+++ Records provided

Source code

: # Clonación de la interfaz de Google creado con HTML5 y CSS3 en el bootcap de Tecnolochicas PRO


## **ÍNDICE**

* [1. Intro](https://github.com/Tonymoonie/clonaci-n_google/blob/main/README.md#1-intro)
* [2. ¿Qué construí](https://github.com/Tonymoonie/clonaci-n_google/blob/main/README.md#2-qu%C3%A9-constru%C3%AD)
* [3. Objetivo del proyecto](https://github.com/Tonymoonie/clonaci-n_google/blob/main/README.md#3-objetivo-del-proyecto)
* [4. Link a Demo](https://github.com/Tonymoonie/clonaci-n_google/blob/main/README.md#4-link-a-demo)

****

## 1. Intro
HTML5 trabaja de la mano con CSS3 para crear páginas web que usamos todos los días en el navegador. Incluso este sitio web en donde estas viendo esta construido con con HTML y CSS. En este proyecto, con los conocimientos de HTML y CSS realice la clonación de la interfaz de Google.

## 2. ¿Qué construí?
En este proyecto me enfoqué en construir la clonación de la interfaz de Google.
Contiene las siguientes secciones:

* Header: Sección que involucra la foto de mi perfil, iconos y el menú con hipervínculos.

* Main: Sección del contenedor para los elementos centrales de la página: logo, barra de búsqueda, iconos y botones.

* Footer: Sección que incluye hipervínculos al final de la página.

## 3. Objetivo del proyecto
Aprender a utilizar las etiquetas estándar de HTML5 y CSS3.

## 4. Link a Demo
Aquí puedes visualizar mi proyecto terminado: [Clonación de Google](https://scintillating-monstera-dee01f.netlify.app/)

++++++

- _What you will do_
When you reach the end of the data, write every line out again verbatim.

- _Expected answer_
Source code

: # Clonación de la interfaz de Google creado con HTML5 y CSS3 en el bootcap de Tecnolochicas PRO


## **ÍNDICE**

* [1. Intro](https://github.com/Tonymoonie/clonaci-n_google/blob/main/README.md#1-intro)
* [2. ¿Qué construí](https://github.com/Tonymoonie/clonaci-n_google/blob/main/README.md#2-qu%C3%A9-constru%C3%AD)
* [3. Objetivo del proyecto](https://github.com/Tonymoonie/clonaci-n_google/blob/main/README.md#3-objetivo-del-proyecto)
* [4. Link a Demo](https://github.com/Tonymoonie/clonaci-n_google/blob/main/README.md#4-link-a-demo)

****

## 1. Intro
HTML5 trabaja de la mano con CSS3 para crear páginas web que usamos todos los días en el navegador. Incluso este sitio web en donde estas viendo esta construido con con HTML y CSS. En este proyecto, con los conocimientos de HTML y CSS realice la clonación de la interfaz de Google.

## 2. ¿Qué construí?
En este proyecto me enfoqué en construir la clonación de la interfaz de Google.
Contiene las siguientes secciones:

* Header: Sección que involucra la foto de mi perfil, iconos y el menú con hipervínculos.

* Main: Sección del contenedor para los elementos centrales de la página: logo, barra de búsqueda, iconos y botones.

* Footer: Sección que incluye hipervínculos al final de la página.

## 3. Objetivo del proyecto
Aprender a utilizar las etiquetas estándar de HTML5 y CSS3.

## 4. Link a Demo
Aquí puedes visualizar mi proyecto terminado: [Clonación de Google](https://scintillating-monstera-dee01f.netlify.app/)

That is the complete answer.